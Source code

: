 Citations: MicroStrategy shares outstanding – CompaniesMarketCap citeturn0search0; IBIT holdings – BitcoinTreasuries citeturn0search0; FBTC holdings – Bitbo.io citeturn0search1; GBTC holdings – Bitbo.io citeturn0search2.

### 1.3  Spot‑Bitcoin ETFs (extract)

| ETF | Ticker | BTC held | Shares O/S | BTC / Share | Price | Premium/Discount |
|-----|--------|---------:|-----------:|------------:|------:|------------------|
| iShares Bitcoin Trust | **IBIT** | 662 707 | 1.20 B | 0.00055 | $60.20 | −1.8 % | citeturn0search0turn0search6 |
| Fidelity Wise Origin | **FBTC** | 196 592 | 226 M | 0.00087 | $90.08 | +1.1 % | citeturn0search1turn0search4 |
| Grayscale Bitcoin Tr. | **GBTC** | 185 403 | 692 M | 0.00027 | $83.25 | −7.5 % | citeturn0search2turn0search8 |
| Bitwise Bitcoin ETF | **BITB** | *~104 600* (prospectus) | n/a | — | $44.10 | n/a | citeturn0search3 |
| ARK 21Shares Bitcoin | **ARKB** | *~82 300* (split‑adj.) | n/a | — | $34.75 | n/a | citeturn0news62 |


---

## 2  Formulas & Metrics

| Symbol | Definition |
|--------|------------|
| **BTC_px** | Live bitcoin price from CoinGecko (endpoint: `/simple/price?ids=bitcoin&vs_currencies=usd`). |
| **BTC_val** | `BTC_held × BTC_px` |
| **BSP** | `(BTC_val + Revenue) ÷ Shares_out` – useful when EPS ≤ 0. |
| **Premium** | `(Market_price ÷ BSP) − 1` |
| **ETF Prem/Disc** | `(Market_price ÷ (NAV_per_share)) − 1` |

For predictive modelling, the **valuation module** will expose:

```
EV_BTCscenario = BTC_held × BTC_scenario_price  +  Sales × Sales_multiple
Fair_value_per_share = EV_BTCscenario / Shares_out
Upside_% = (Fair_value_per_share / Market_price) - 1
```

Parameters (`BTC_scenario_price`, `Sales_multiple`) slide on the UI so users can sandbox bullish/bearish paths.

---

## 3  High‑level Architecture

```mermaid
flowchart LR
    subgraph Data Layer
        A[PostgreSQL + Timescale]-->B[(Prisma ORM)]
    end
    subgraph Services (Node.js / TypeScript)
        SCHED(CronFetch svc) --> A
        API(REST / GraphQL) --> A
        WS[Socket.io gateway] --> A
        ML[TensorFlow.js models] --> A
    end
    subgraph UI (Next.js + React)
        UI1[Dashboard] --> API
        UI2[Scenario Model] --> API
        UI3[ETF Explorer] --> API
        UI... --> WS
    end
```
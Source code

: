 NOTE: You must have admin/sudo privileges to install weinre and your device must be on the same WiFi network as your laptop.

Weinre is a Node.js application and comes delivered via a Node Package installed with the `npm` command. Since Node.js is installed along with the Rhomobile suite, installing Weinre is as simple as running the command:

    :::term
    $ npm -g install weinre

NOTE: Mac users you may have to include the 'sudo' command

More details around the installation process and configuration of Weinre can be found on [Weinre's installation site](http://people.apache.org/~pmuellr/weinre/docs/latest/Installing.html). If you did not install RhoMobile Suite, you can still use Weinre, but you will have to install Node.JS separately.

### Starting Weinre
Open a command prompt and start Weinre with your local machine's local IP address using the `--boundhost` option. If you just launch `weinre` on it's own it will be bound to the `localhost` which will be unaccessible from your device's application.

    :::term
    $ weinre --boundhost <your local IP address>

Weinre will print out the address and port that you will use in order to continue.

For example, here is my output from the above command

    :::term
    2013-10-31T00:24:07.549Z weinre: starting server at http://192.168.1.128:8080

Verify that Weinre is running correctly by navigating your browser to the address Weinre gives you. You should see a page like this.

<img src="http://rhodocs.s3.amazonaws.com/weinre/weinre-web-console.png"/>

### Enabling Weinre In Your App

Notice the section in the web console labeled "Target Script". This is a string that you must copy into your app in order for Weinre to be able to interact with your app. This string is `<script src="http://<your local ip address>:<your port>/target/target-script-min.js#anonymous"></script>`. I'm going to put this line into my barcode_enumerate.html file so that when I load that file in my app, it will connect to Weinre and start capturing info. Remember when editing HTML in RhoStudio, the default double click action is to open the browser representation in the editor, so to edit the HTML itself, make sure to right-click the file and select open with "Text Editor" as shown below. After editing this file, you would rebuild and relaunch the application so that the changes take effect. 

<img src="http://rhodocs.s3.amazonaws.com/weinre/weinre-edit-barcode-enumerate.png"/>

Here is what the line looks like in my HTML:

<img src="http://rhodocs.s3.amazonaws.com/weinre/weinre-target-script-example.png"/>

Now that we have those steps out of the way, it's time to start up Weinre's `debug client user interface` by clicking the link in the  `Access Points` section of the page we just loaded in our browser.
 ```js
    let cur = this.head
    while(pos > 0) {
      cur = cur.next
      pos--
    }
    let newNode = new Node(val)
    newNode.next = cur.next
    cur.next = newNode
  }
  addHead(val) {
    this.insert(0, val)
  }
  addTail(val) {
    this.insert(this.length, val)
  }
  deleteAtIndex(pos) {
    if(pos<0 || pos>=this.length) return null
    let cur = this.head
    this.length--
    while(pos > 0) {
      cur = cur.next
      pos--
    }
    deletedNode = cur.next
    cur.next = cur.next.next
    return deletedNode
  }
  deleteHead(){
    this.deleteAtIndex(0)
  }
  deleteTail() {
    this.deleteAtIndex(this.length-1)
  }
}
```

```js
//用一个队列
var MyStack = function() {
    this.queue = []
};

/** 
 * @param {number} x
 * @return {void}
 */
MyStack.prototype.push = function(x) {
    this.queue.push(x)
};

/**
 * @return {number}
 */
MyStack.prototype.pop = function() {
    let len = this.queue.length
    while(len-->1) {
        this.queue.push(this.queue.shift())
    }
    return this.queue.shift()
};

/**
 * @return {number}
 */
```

****************************************

EXERCISE REQUIREMENTS> Reproduce all the entries verbatim, leaving nothing out.

ANSWER SPACE>
Source code

: Citations: MicroStrategy shares outstanding – CompaniesMarketCap citeturn0search0; IBIT holdings – BitcoinTreasuries citeturn0search0; FBTC holdings – Bitbo.io citeturn0search1; GBTC holdings – Bitbo.io citeturn0search2.

### 1.3  Spot‑Bitcoin ETFs (extract)

| ETF | Ticker | BTC held | Shares O/S | BTC / Share | Price | Premium/Discount |
|-----|--------|---------:|-----------:|------------:|------:|------------------|
| iShares Bitcoin Trust | **IBIT** | 662 707 | 1.20 B | 0.00055 | $60.20 | −1.8 % | citeturn0search0turn0search6 |
| Fidelity Wise Origin | **FBTC** | 196 592 | 226 M | 0.00087 | $90.08 | +1.1 % | citeturn0search1turn0search4 |
| Grayscale Bitcoin Tr. | **GBTC** | 185 403 | 692 M | 0.00027 | $83.25 | −7.5 % | citeturn0search2turn0search8 |
| Bitwise Bitcoin ETF | **BITB** | *~104 600* (prospectus) | n/a | — | $44.10 | n/a | citeturn0search3 |
| ARK 21Shares Bitcoin | **ARKB** | *~82 300* (split‑adj.) | n/a | — | $34.75 | n/a | citeturn0news62 |


---

## 2  Formulas & Metrics

| Symbol | Definition |
|--------|------------|
| **BTC_px** | Live bitcoin price from CoinGecko (endpoint: `/simple/price?ids=bitcoin&vs_currencies=usd`). |
| **BTC_val** | `BTC_held × BTC_px` |
| **BSP** | `(BTC_val + Revenue) ÷ Shares_out` – useful when EPS ≤ 0. |
| **Premium** | `(Market_price ÷ BSP) − 1` |
| **ETF Prem/Disc** | `(Market_price ÷ (NAV_per_share)) − 1` |

For predictive modelling, the **valuation module** will expose:

```
EV_BTCscenario = BTC_held × BTC_scenario_price  +  Sales × Sales_multiple
Fair_value_per_share = EV_BTCscenario / Shares_out
Upside_% = (Fair_value_per_share / Market_price) - 1
```

Parameters (`BTC_scenario_price`, `Sales_multiple`) slide on the UI so users can sandbox bullish/bearish paths.

---

## 3  High‑level Architecture

```mermaid
flowchart LR
    subgraph Data Layer
        A[PostgreSQL + Timescale]-->B[(Prisma ORM)]
    end
    subgraph Services (Node.js / TypeScript)
        SCHED(CronFetch svc) --> A
        API(REST / GraphQL) --> A
        WS[Socket.io gateway] --> A
        ML[TensorFlow.js models] --> A
    end
    subgraph UI (Next.js + React)
        UI1[Dashboard] --> API
        UI2[Scenario Model] --> API
        UI3[ETF Explorer] --> API
        UI... --> WS
    end
```
Source code

: NOTE: You must have admin/sudo privileges to install weinre and your device must be on the same WiFi network as your laptop.

Weinre is a Node.js application and comes delivered via a Node Package installed with the `npm` command. Since Node.js is installed along with the Rhomobile suite, installing Weinre is as simple as running the command:

    :::term
    $ npm -g install weinre

NOTE: Mac users you may have to include the 'sudo' command

More details around the installation process and configuration of Weinre can be found on [Weinre's installation site](http://people.apache.org/~pmuellr/weinre/docs/latest/Installing.html). If you did not install RhoMobile Suite, you can still use Weinre, but you will have to install Node.JS separately.

### Starting Weinre
Open a command prompt and start Weinre with your local machine's local IP address using the `--boundhost` option. If you just launch `weinre` on it's own it will be bound to the `localhost` which will be unaccessible from your device's application.

    :::term
    $ weinre --boundhost <your local IP address>

Weinre will print out the address and port that you will use in order to continue.

For example, here is my output from the above command

    :::term
    2013-10-31T00:24:07.549Z weinre: starting server at http://192.168.1.128:8080

Verify that Weinre is running correctly by navigating your browser to the address Weinre gives you. You should see a page like this.

<img src="http://rhodocs.s3.amazonaws.com/weinre/weinre-web-console.png"/>

### Enabling Weinre In Your App

Notice the section in the web console labeled "Target Script". This is a string that you must copy into your app in order for Weinre to be able to interact with your app. This string is `<script src="http://<your local ip address>:<your port>/target/target-script-min.js#anonymous"></script>`. I'm going to put this line into my barcode_enumerate.html file so that when I load that file in my app, it will connect to Weinre and start capturing info. Remember when editing HTML in RhoStudio, the default double click action is to open the browser representation in the editor, so to edit the HTML itself, make sure to right-click the file and select open with "Text Editor" as shown below. After editing this file, you would rebuild and relaunch the application so that the changes take effect. 

<img src="http://rhodocs.s3.amazonaws.com/weinre/weinre-edit-barcode-enumerate.png"/>

Here is what the line looks like in my HTML:

<img src="http://rhodocs.s3.amazonaws.com/weinre/weinre-target-script-example.png"/>

Now that we have those steps out of the way, it's time to start up Weinre's `debug client user interface` by clicking the link in the  `Access Points` section of the page we just loaded in our browser.
 ```js
    let cur = this.head
    while(pos > 0) {
      cur = cur.next
      pos--
    }
    let newNode = new Node(val)
    newNode.next = cur.next
    cur.next = newNode
  }
  addHead(val) {
    this.insert(0, val)
  }
  addTail(val) {
    this.insert(this.length, val)
  }
  deleteAtIndex(pos) {
    if(pos<0 || pos>=this.length) return null
    let cur = this.head
    this.length--
    while(pos > 0) {
      cur = cur.next
      pos--
    }
    deletedNode = cur.next
    cur.next = cur.next.next
    return deletedNode
  }
  deleteHead(){
    this.deleteAtIndex(0)
  }
  deleteTail() {
    this.deleteAtIndex(this.length-1)
  }
}
```

```js
//用一个队列
var MyStack = function() {
    this.queue = []
};

/** 
 * @param {number} x
 * @return {void}
 */
MyStack.prototype.push = function(x) {
    this.queue.push(x)
};

/**
 * @return {number}
 */
MyStack.prototype.pop = function() {
    let len = this.queue.length
    while(len-->1) {
        this.queue.push(this.queue.shift())
    }
    return this.queue.shift()
};

/**
 * @return {number}
 */
```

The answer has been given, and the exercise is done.